そして、李姫鎬夫人は▲東橋洞の私邸を金大中・李姫鎬記念館として使用すること ▲東橋洞の私邸を地方自治体および支援者が買い取り記念館として使用する場合は、賞金の3分の1(9分の3)は金大中記念事業会に、残りの3分の2(9分の6)は三兄弟に均等に相続する、とした。

遺言状の内容とは異なり、東橋洞の私邸と現金8億ウォンを三男・弘傑氏が手にすることができたのは、同氏が李姫鎬夫人の法定相続人だからだと見られる。

金大中元大統領の3人の息子のうち、長男の弘一(ホンイル)元国会議員=2019年4月死去=と次男・弘業氏は元大統領と最初の夫人・車容愛(チャ・ヨンエ)さんとの間の子だ。金大中元大統領は1960年の車容愛さんの死去後、李姫鎬夫人と結婚して三男・弘傑氏が誕生した。

民法によると、父親が死亡した場合、前妻の出生子と継母との間の親族関係は消滅するものと規定されている。このため、従前の血族関係は否定される。よって、継母と前妻の子との間には相続権が発生しない。
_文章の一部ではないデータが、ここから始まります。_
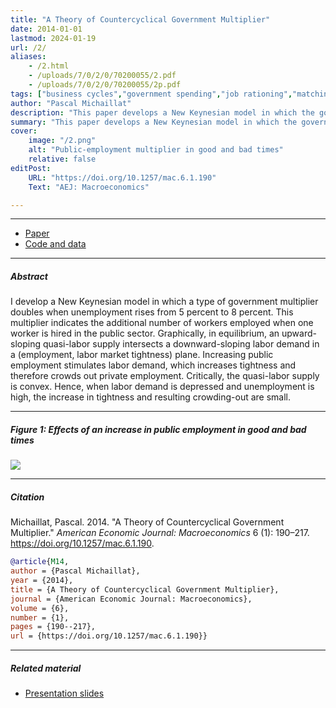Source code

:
```yaml
---
title: "A Theory of Countercyclical Government Multiplier" 
date: 2014-01-01
lastmod: 2024-01-19
url: /2/
aliases: 
    - /2.html
    - /uploads/7/0/2/0/70200055/2.pdf
    - /uploads/7/0/2/0/70200055/2p.pdf
tags: ["business cycles","government spending","job rationing","matching function","multiplier","New Keynesian model","stabilization policy","state dependence","unemployment","wage rigidity"]
author: "Pascal Michaillat"
description: "This paper develops a New Keynesian model in which the government multiplier doubles when unemployment rises from 5% to 8%. Published in AEJ Macro, 2014." 
summary: "This paper develops a New Keynesian model in which the government multiplier doubles when the unemployment rate rises from 5% to 8%. The multiplier is so countercyclical because in bad times, on the labor market, job rationing dwarfs matching frictions." 
cover:
    image: "/2.png"
    alt: "Public-employment multiplier in good and bad times"
    relative: false
editPost:
    URL: "https://doi.org/10.1257/mac.6.1.190"
    Text: "AEJ: Macroeconomics"

---
```


---

+ [Paper](/2.pdf)
+ [Code and data](https://github.com/pmichaillat/countercyclical-multiplier)

---

##### Abstract

I develop a New Keynesian model in which a type of government multiplier doubles when unemployment rises from 5 percent to 8 percent. This multiplier indicates the additional number of workers employed when one worker is hired in the public sector. Graphically, in equilibrium, an upward-sloping quasi-labor supply intersects a downward-sloping labor demand in a (employment, labor market tightness) plane. Increasing public employment stimulates labor demand, which increases tightness and therefore crowds out private employment. Critically, the quasi-labor supply is convex. Hence, when labor demand is depressed and unemployment is high, the increase in tightness and resulting crowding-out are small.

---

##### Figure 1:  Effects of an increase in public employment in good and bad times

![](/2f.png)

---

##### Citation

Michaillat, Pascal. 2014. "A Theory of  Countercyclical Government Multiplier." *American Economic Journal: Macroeconomics* 6 (1): 190–217. https://doi.org/10.1257/mac.6.1.190.

```BibTeX
@article{M14,
author = {Pascal Michaillat},
year = {2014},
title = {A Theory of Countercyclical Government Multiplier},
journal = {American Economic Journal: Macroeconomics},
volume = {6},
number = {1},
pages = {190--217},
url = {https://doi.org/10.1257/mac.6.1.190}}
```

---

##### Related material

+ [Presentation slides](/2p.pdf)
これにより、金大中元大統領の死去後、李姫鎬夫人と長男・弘一氏、次男・弘業氏の間の相続関係はなくなった。

法曹関係者の間では、次男・弘業氏と三男・弘傑氏の間で法的攻防が続けられるだろうと見られている。次男・弘業氏側は李姫鎬夫人の遺言の方が優先されると主張しているが、三男・弘傑氏は李姫鎬夫人の遺言よりも法定相続人としての権利の方が優先するという見解を持っている。